== RECORDS PROVIDED ==
□ □ □

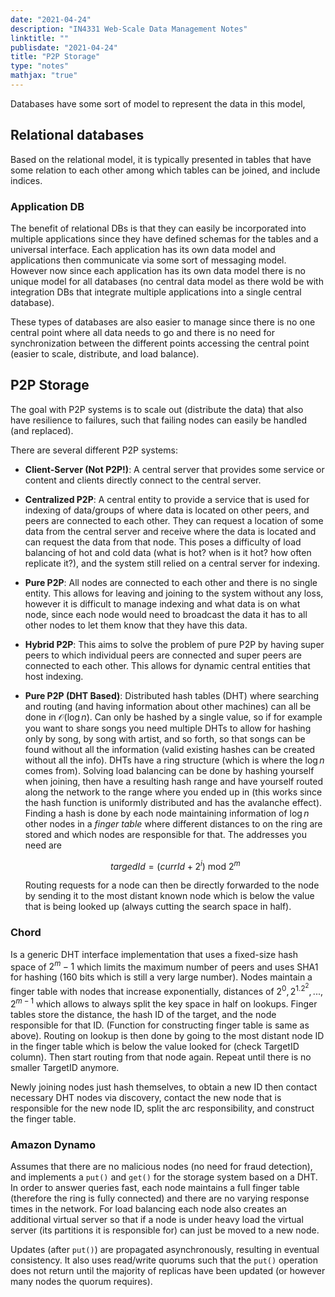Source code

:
 ```yaml
---
date: "2021-04-24"
description: "IN4331 Web-Scale Data Management Notes"
linktitle: ""
publisdate: "2021-04-24"
title: "P2P Storage"
type: "notes"
mathjax: "true"
---
```


Databases have some sort of model to represent the data in this model,

## Relational databases

Based on the relational model, it is typically presented in tables that have some relation to each other among which tables can be joined, and include indices.

### Application DB

The benefit of relational DBs is that they can easily be incorporated into multiple applications since they have defined schemas for the tables and a universal interface. Each application has its own data model and applications then communicate via some sort of messaging model. However now since each application has its own data model there is no unique model for all databases (no central data model as there wold be with integration DBs that integrate multiple applications into a single central database).

These types of databases are also easier to manage since there is no one central point where all data needs to go and there is no need for synchronization between the different points accessing the central point (easier to scale, distribute, and load balance).

## P2P Storage

The goal with P2P systems is to scale out (distribute the data) that also have resilience to failures, such that failing nodes can easily be handled (and replaced).

There are several different P2P systems:

- **Client-Server (Not P2P!)**: A central server that provides some service or content and clients directly connect to the central server.
- **Centralized P2P**: A central entity to provide a service that is used for indexing of data/groups of where data is located on other peers, and peers are connected to each other. They can request a location of some data from the central server and receive where the data is located and can request the data from that node. This poses a difficulty of load balancing of hot and cold data (what is hot? when is it hot? how often replicate it?), and the system still relied on a central server for indexing.
- **Pure P2P**: All nodes are connected to each other and there is no single entity. This allows for leaving and joining to the system without any loss, however it is difficult to manage indexing and what data is on what node, since each node would need to broadcast the data it has to all other nodes to let them know that they have this data.
- **Hybrid P2P**: This aims to solve the problem of pure P2P by having super peers to which individual peers are connected and super peers are connected to each other. This allows for dynamic central entities that host indexing.
- **Pure P2P (DHT Based)**: Distributed hash tables (DHT) where searching and routing (and having information about other machines) can all be done in $\mathcal{O}(\log{}n)$. Can only be hashed by a single value, so if for example you want to share songs you need multiple DHTs to allow for hashing only by song, by song with artist, and so forth, so that songs can be found without all the information (valid existing hashes can be created without all the info). DHTs have a ring structure (which is where the $\log{}n$ comes from). Solving load balancing can be done by hashing yourself when joining, then have a resulting hash range and have yourself routed along the network to the range where you ended up in (this works since the hash function is uniformly distributed and has the avalanche effect). Finding a hash is done by each node maintaining information of $\log{}n$ other nodes in a _finger table_ where different distances to on the ring are stored and which nodes are responsible for that. The addresses you need are

    $$targedId = (currId + 2^i) \text{ mod } 2^m$$

    Routing requests for a node can then be directly forwarded to the node by sending it to the most distant known node which is below the value that is being looked up (always cutting the search space in half).

### Chord

Is a generic DHT interface implementation that uses a fixed-size hash space of $2^m-1$ which limits the maximum number
of peers and uses SHA1 for hashing (160 bits which is still a very large number). Nodes maintain a finger table with
nodes that increase exponentially, distances of $2^0,2^1.2^2,...,2^{m-1}$ which allows to always split the key space in
half on lookups. Finger tables store the distance, the hash ID of the target, and the node responsible for that ID.
(Function for constructing finger table is same as above). Routing on lookup is then done by going to the most distant
node ID in the finger table which is below the value looked for (check TargetID column). Then start routing from that
node again. Repeat until there is no smaller TargetID anymore.

Newly joining nodes just hash themselves, to obtain a new ID then contact necessary DHT nodes via discovery, contact the
new node that is responsible for the new node ID, split the arc responsibility, and construct the finger table.

### Amazon Dynamo

Assumes that there are no malicious nodes (no need for fraud detection), and implements a `put()` and `get()` for the storage system based on a DHT. In order to answer queries fast, each node maintains a full finger table (therefore the ring is fully connected) and there are no varying response times in the network. For load balancing each node also creates an additional virtual server so that if a node is under heavy load the virtual server (its partitions it is responsible for) can just be moved to a new node.

Updates (after `put()`) are propagated asynchronously, resulting in eventual consistency. It also uses read/write quorums such that the `put()` operation does not return until the majority of replicas have been updated (or however many nodes the quorum requires).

□ □ □

== TASK DESCRIPTION ==
Wherever a line holds the word "peers", copy that line out of the entries above.

== RESULT OF THE TASK ==
- **Centralized P2P**: A central entity to provide a service that is used for indexing of data/groups of where data is located on other peers, and peers are connected to each other. They can request a location of some data from the central server and receive where the data is located and can request the data from that node. This poses a difficulty of load balancing of hot and cold data (what is hot? when is it hot? how often replicate it?), and the system still relied on a central server for indexing.
- **Hybrid P2P**: This aims to solve the problem of pure P2P by having super peers to which individual peers are connected and super peers are connected to each other. This allows for dynamic central entities that host indexing.
of peers and uses SHA1 for hashing (160 bits which is still a very large number). Nodes maintain a finger table with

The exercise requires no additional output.